PROBLEM REQUIREMENTS: Find every line in the records that holds the string "liền". Copy each one.

[DATASET — start]

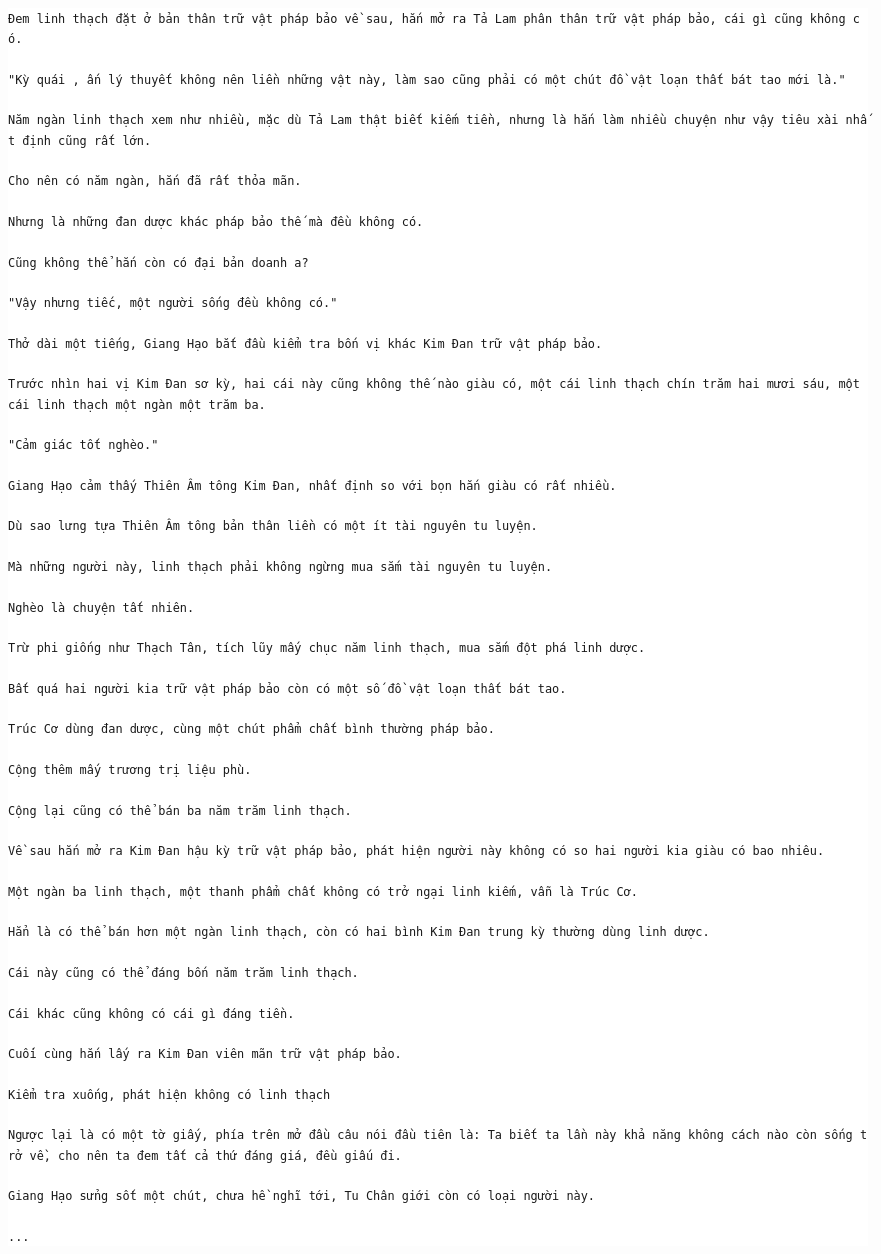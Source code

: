 	Đem linh thạch đặt ở bản thân trữ vật pháp bảo về sau, hắn mở ra Tả Lam phân thân trữ vật pháp bảo, cái gì cũng không có.

	"Kỳ quái , ấn lý thuyết không nên liền những vật này, làm sao cũng phải có một chút đồ vật loạn thất bát tao mới là."

	Năm ngàn linh thạch xem như nhiều, mặc dù Tả Lam thật biết kiếm tiền, nhưng là hắn làm nhiều chuyện như vậy tiêu xài nhất định cũng rất lớn.

	Cho nên có năm ngàn, hắn đã rất thỏa mãn.

	Nhưng là những đan dược khác pháp bảo thế mà đều không có.

	Cũng không thể hắn còn có đại bản doanh a?

	"Vậy nhưng tiếc, một người sống đều không có."

	Thở dài một tiếng, Giang Hạo bắt đầu kiểm tra bốn vị khác Kim Đan trữ vật pháp bảo.

	Trước nhìn hai vị Kim Đan sơ kỳ, hai cái này cũng không thế nào giàu có, một cái linh thạch chín trăm hai mươi sáu, một cái linh thạch một ngàn một trăm ba.

	"Cảm giác tốt nghèo."

	Giang Hạo cảm thấy Thiên Âm tông Kim Đan, nhất định so với bọn hắn giàu có rất nhiều.

	Dù sao lưng tựa Thiên Âm tông bản thân liền có một ít tài nguyên tu luyện.

	Mà những người này, linh thạch phải không ngừng mua sắm tài nguyên tu luyện.

	Nghèo là chuyện tất nhiên.

	Trừ phi giống như Thạch Tân, tích lũy mấy chục năm linh thạch, mua sắm đột phá linh dược.

	Bất quá hai người kia trữ vật pháp bảo còn có một số đồ vật loạn thất bát tao.

	Trúc Cơ dùng đan dược, cùng một chút phẩm chất bình thường pháp bảo.

	Cộng thêm mấy trương trị liệu phù.

	Cộng lại cũng có thể bán ba năm trăm linh thạch.

	Về sau hắn mở ra Kim Đan hậu kỳ trữ vật pháp bảo, phát hiện người này không có so hai người kia giàu có bao nhiêu.

	Một ngàn ba linh thạch, một thanh phẩm chất không có trở ngại linh kiếm, vẫn là Trúc Cơ.

	Hẳn là có thể bán hơn một ngàn linh thạch, còn có hai bình Kim Đan trung kỳ thường dùng linh dược.

	Cái này cũng có thể đáng bốn năm trăm linh thạch.

	Cái khác cũng không có cái gì đáng tiền.

	Cuối cùng hắn lấy ra Kim Đan viên mãn trữ vật pháp bảo.

	Kiểm tra xuống, phát hiện không có linh thạch

	Ngược lại là có một tờ giấy, phía trên mở đầu câu nói đầu tiên là: Ta biết ta lần này khả năng không cách nào còn sống trở về, cho nên ta đem tất cả thứ đáng giá, đều giấu đi.

	Giang Hạo sửng sốt một chút, chưa hề nghĩ tới, Tu Chân giới còn có loại người này.

	...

[DATASET — finish]

RESPONSE AREA:
	"Kỳ quái , ấn lý thuyết không nên liền những vật này, làm sao cũng phải có một chút đồ vật loạn thất bát tao mới là."
	Dù sao lưng tựa Thiên Âm tông bản thân liền có một ít tài nguyên tu luyện.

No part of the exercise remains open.